If f is not a unary, then the result of f[g . x] is a projection.

q)type('[+;*])        / composition
105h
q)'[+;*][2;3]         / projection
+[6]
q)'[+;*][2;3] 1000    / +[6] 1000
1006

Composing three or more values

Iterating ('[;])² over a list of applicable values (f;g;h;..;n) returns a composition that similarly returns f g h .. n . x.

cc:('[;]) over (f;g;h;...;n)

Above, cc has the same rank as n and cc . x is the same as f g h ... n . x.

q)cc:('[;])over({x*x};{x+1};+)
q)cc
{x*x}{x+1}+
q)cc[3;4]
64

The composition has the rank of its rightmost term. Above, cc has rank 2.

Syntactic sugar

Where f and g are applicable values and g is either

a binary operator, keyword, or derived function
a binary operator, keyword, or derived function projected on a left argument with infix syntax
a non-binary followed by the Identity operator ::

then

(f g)       <==>   ('[f;g])
(f g) . x   <==>   f[g . x]

Some examples:

composition          syntax rank
-----------------------------------
0| +                   1    binary
" #" 5<                2    unary
deltas 10 20*/:        2    unary
deltas {x*x} @         2    unary
deltas {x*x} each      2    unary
deltas {x*x} ::        3    unary
10+ {x*y+z} ::         3    ternary

Any of these patterns may be preceded by an arbitrary number of applicable values: the entire sequence is composed.
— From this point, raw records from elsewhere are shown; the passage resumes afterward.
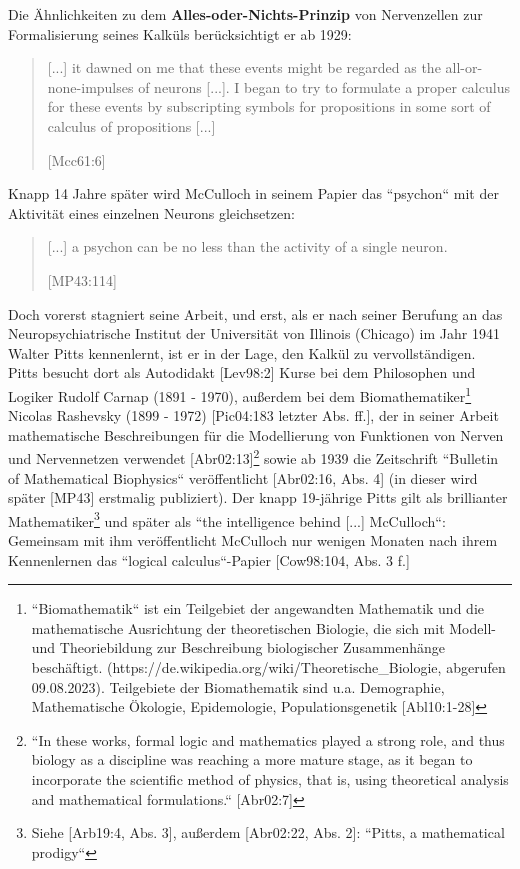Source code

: Die Ähnlichkeiten zu dem \textbf{Alles-oder-Nichts-Prinzip} von Nervenzellen zur Formalisierung seines Kalküls berücksichtigt er ab 1929:

\blockquote[{[Mcc61:6]}]{
    [...] it dawned on me that these events might be regarded as the all-or-none-impulses of neurons [...]. I began to try to formulate a proper calculus for these events by subscripting symbols for propositions in some sort of calculus of propositions [...]
}

Knapp 14 Jahre später wird McCulloch in seinem Papier das ``psychon`` mit der Aktivität eines einzelnen Neurons gleichsetzen:

\blockquote[{[MP43:114]}]{
    [...] a psychon can be no less than the activity of a single neuron.
}

Doch vorerst stagniert seine Arbeit, und erst, als er nach seiner Berufung an das Neuropsychiatrische Institut der Universität von Illinois (Chicago) im Jahr 1941 Walter Pitts kennenlernt, ist er in der Lage, den Kalkül zu vervollständigen.\\

Pitts besucht dort als Autodidakt [Lev98:2] Kurse bei dem Philosophen und Logiker Rudolf Carnap (1891 - 1970), außerdem bei dem Biomathematiker\footnote{
    ``Biomathematik`` ist ein Teilgebiet der angewandten Mathematik und die mathematische Ausrichtung der theoretischen Biologie, die sich mit Modell- und Theoriebildung zur Beschreibung biologischer Zusammenhänge beschäftigt. ({https://de.wikipedia.org/wiki/Theoretische\_Biologie}, abgerufen 09.08.2023). Teilgebiete der Biomathematik sind u.a. Demographie, Mathematische Ökologie, Epidemologie, Populationsgenetik [Abl10:1-28]
} Nicolas Rashevsky (1899 - 1972) [Pic04:183 letzter Abs. ff.], der in seiner Arbeit mathematische Beschreibungen für die Modellierung von Funktionen von Nerven und Nervennetzen verwendet [Abr02:13]\footnote{
    ``In these works, formal logic and mathematics played a strong role, and thus biology as a discipline was reaching a more mature stage, as it began to incorporate the scientific method of physics, that is, using theoretical analysis and mathematical formulations.`` [Abr02:7]
} sowie ab 1939 die Zeitschrift ``Bulletin of Mathematical Biophysics`` veröffentlicht [Abr02:16, Abs. 4] (in dieser wird später [MP43] erstmalig publiziert).
Der knapp 19-jährige Pitts gilt als brillianter Mathematiker\footnote{
    Siehe [Arb19:4, Abs. 3], außerdem [Abr02:22, Abs. 2]: ``Pitts, a mathematical prodigy``
} und später als ``the intelligence behind [...] McCulloch``: Gemeinsam mit ihm veröffentlicht McCulloch nur wenigen Monaten nach ihrem Kennenlernen das ``logical calculus``-Papier [Cow98:104, Abs. 3 f.]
The following are all compositions.

10*0|+                    / (1) {10*0|x+y}
10+where 5<               / (2) {10+where 5<x}
sum deltas neg floor ::   / (3) {sum deltas neg floor x}

A non-unary is useful only as the rightmost term in a composition.

The following is a composition but does nothing useful.

q)type({x*y+z}{x*y+z}{x*y+z}::)
105h

Exercises

No peeking.

Attempt each exercise before looking at its answer.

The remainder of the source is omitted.